TASK DATA →
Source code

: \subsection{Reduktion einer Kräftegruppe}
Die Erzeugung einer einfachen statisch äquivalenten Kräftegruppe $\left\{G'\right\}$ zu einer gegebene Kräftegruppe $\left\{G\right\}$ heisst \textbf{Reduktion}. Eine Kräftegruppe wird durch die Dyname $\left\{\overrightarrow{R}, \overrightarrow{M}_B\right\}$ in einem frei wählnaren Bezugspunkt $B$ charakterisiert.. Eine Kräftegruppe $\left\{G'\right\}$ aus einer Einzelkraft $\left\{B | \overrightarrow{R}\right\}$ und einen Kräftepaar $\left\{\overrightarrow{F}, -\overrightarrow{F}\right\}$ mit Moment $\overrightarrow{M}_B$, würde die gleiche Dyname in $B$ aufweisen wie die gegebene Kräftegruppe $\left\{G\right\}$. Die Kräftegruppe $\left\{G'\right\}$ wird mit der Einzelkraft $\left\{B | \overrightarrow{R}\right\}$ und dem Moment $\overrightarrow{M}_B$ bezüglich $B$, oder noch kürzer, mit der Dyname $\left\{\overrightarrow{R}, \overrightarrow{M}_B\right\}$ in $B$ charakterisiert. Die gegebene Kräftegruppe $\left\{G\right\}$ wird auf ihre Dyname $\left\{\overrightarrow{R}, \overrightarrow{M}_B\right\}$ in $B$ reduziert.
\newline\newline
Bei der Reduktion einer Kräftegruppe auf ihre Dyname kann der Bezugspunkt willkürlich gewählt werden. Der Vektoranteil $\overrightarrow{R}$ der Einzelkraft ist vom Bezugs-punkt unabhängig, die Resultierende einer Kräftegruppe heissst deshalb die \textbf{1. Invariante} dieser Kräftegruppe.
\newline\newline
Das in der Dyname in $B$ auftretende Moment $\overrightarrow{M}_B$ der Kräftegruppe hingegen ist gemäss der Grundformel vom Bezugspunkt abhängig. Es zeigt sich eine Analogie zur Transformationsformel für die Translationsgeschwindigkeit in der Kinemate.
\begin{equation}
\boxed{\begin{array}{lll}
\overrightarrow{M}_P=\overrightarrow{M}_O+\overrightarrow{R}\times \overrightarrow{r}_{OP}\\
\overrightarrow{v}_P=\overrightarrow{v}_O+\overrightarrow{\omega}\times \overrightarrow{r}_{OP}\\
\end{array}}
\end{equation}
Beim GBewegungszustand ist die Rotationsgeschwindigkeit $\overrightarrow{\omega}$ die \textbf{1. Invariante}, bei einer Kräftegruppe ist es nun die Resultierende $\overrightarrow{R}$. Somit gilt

EXERCISE DESCRIPTION →
Reproduce each of the entries exactly, omitting none.

WRITTEN REPLY →
Source code

: \subsection{Reduktion einer Kräftegruppe}
Die Erzeugung einer einfachen statisch äquivalenten Kräftegruppe $\left\{G'\right\}$ zu einer gegebene Kräftegruppe $\left\{G\right\}$ heisst \textbf{Reduktion}. Eine Kräftegruppe wird durch die Dyname $\left\{\overrightarrow{R}, \overrightarrow{M}_B\right\}$ in einem frei wählnaren Bezugspunkt $B$ charakterisiert.. Eine Kräftegruppe $\left\{G'\right\}$ aus einer Einzelkraft $\left\{B | \overrightarrow{R}\right\}$ und einen Kräftepaar $\left\{\overrightarrow{F}, -\overrightarrow{F}\right\}$ mit Moment $\overrightarrow{M}_B$, würde die gleiche Dyname in $B$ aufweisen wie die gegebene Kräftegruppe $\left\{G\right\}$. Die Kräftegruppe $\left\{G'\right\}$ wird mit der Einzelkraft $\left\{B | \overrightarrow{R}\right\}$ und dem Moment $\overrightarrow{M}_B$ bezüglich $B$, oder noch kürzer, mit der Dyname $\left\{\overrightarrow{R}, \overrightarrow{M}_B\right\}$ in $B$ charakterisiert. Die gegebene Kräftegruppe $\left\{G\right\}$ wird auf ihre Dyname $\left\{\overrightarrow{R}, \overrightarrow{M}_B\right\}$ in $B$ reduziert.
\newline\newline
Bei der Reduktion einer Kräftegruppe auf ihre Dyname kann der Bezugspunkt willkürlich gewählt werden. Der Vektoranteil $\overrightarrow{R}$ der Einzelkraft ist vom Bezugs-punkt unabhängig, die Resultierende einer Kräftegruppe heissst deshalb die \textbf{1. Invariante} dieser Kräftegruppe.
\newline\newline
Das in der Dyname in $B$ auftretende Moment $\overrightarrow{M}_B$ der Kräftegruppe hingegen ist gemäss der Grundformel vom Bezugspunkt abhängig. Es zeigt sich eine Analogie zur Transformationsformel für die Translationsgeschwindigkeit in der Kinemate.
\begin{equation}
\boxed{\begin{array}{lll}
\overrightarrow{M}_P=\overrightarrow{M}_O+\overrightarrow{R}\times \overrightarrow{r}_{OP}\\
\overrightarrow{v}_P=\overrightarrow{v}_O+\overrightarrow{\omega}\times \overrightarrow{r}_{OP}\\
\end{array}}
\end{equation}
Beim GBewegungszustand ist die Rotationsgeschwindigkeit $\overrightarrow{\omega}$ die \textbf{1. Invariante}, bei einer Kräftegruppe ist es nun die Resultierende $\overrightarrow{R}$. Somit gilt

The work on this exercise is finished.